While this recording technology goes by the ominous name of “stream ripping,” it is no different from recording songs off the radio. Putting these provisions into the contracts with Webcasters will create a technology mandate that harms consumers, and it won’t do anything to curb copyright infringement.

Placing these locks on streamed content prevents consumers from making legitimate use of the music they receive. Consumers have fair use rights to, for example, excerpt, comment, criticize, and time-shift the content they receive. DRM prevents them from doing even that, and current laws make it a crime to get around the DRM, even if you’re not violating copyright law.
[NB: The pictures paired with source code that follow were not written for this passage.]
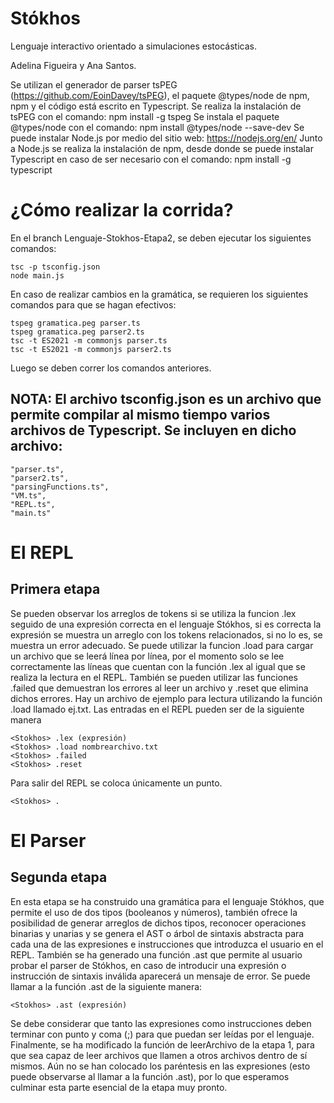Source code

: # Stókhos
Lenguaje interactivo orientado a simulaciones estocásticas. 

Adelina Figueira y Ana Santos.

Se utilizan el generador de parser tsPEG (https://github.com/EoinDavey/tsPEG), el paquete @types/node de npm, npm y el código está escrito en Typescript.
Se realiza la instalación de tsPEG con el comando:  npm install -g tspeg
Se instala el paquete @types/node con el comando:  npm install @types/node --save-dev
Se puede instalar Node.js por medio del sitio web:  https://nodejs.org/en/
Junto a Node.js se realiza la instalación de npm, desde donde se puede instalar Typescript en caso de ser necesario con el comando: npm install -g typescript

# ¿Cómo realizar la corrida?
En el branch Lenguaje-Stokhos-Etapa2, se deben ejecutar los siguientes comandos:

    tsc -p tsconfig.json
    node main.js

En caso de realizar cambios en la gramática, se requieren los siguientes comandos para que se hagan efectivos:

    tspeg gramatica.peg parser.ts
    tspeg gramatica.peg parser2.ts
    tsc -t ES2021 -m commonjs parser.ts
    tsc -t ES2021 -m commonjs parser2.ts

Luego se deben correr los comandos anteriores.

## NOTA: El archivo tsconfig.json es un archivo que permite compilar al mismo tiempo varios archivos de Typescript. Se incluyen en dicho archivo:
    "parser.ts",
    "parser2.ts",
    "parsingFunctions.ts",
    "VM.ts",
    "REPL.ts",
    "main.ts"


# El REPL
## Primera etapa
Se pueden observar los arreglos de tokens si se utiliza la funcion .lex seguido de una expresión correcta en el lenguaje Stókhos, si es correcta la expresión se muestra un arreglo con los tokens relacionados, si no lo es, se muestra un error adecuado.
Se puede utilizar la funcion .load para cargar un archivo que se leerá línea por línea, por el momento solo se lee correctamente las líneas que cuentan con la función .lex al igual que se realiza la lectura en el REPL. También se pueden utilizar las funciones .failed que demuestran los errores al leer un archivo y .reset que elimina dichos errores.
Hay un archivo de ejemplo para lectura utilizando la función .load llamado ej.txt.
Las entradas en el REPL pueden ser de la siguiente manera

    <Stokhos> .lex (expresión)
    <Stokhos> .load nombrearchivo.txt
    <Stokhos> .failed
    <Stokhos> .reset

Para salir del REPL se coloca únicamente un punto.

    <Stokhos> .
    
# El Parser
## Segunda etapa
En esta etapa se ha construido una gramática para el lenguaje Stókhos, que permite el uso de dos tipos (booleanos y números), también ofrece la posibilidad de generar arreglos de dichos tipos, reconocer operaciones binarias y unarias y se genera el AST o árbol de sintaxis abstracta para cada una de las expresiones e instrucciones que introduzca el usuario en el REPL.
También se ha generado una función .ast que permite al usuario probar el parser de Stókhos, en caso de introducir una expresión o instrucción de sintaxis inválida aparecerá un mensaje de error.
Se puede llamar a la función .ast de la siguiente manera:
    
    <Stokhos> .ast (expresión)

Se debe considerar que tanto las expresiones como instrucciones deben terminar con punto y coma (;) para que puedan ser leídas por el lenguaje.
Finalmente, se ha modificado la función de leerArchivo de la etapa 1, para que sea capaz de leer archivos que llamen a otros archivos dentro de sí mismos.
Aún no se han colocado los paréntesis en las expresiones (esto puede observarse al llamar a la función .ast), por lo que esperamos culminar esta parte esencial de la etapa muy pronto.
Underlying all of this, though, is the largest problem with Webcasting DRM: it won’t prevent infringement. Music piracy isn’t coming from Web radio recordings. It’s faster and easier to download a near CD-quality song from either iTunes or LimeWire than it is to wait for a song to roll around on an Internet radio station and then record it–at a far lower quality.

So if DRM for Webcasts won’t prevent piracy, why do the record labels want it? The reason is that requiring these digital locks gives the record industry more control over your music. The objective is to make every step in the process of moving music around involve a flow of cash to the labels, even if that movement is “me to me”–from my CD to my computer, or from your computer to your iPod.

SoundExchange seems to be winning this battle for the labels, since the Copyright Office has given it the upper hand with the royalty fee hikes. If anyone walks away from the negotiation, the higher fees will prohibit a large number of Webcasters from doing business or pursuing their hobby. SoundExchange might be willing to take a lower rate, but it will take its payment in the form of consumers’ rights.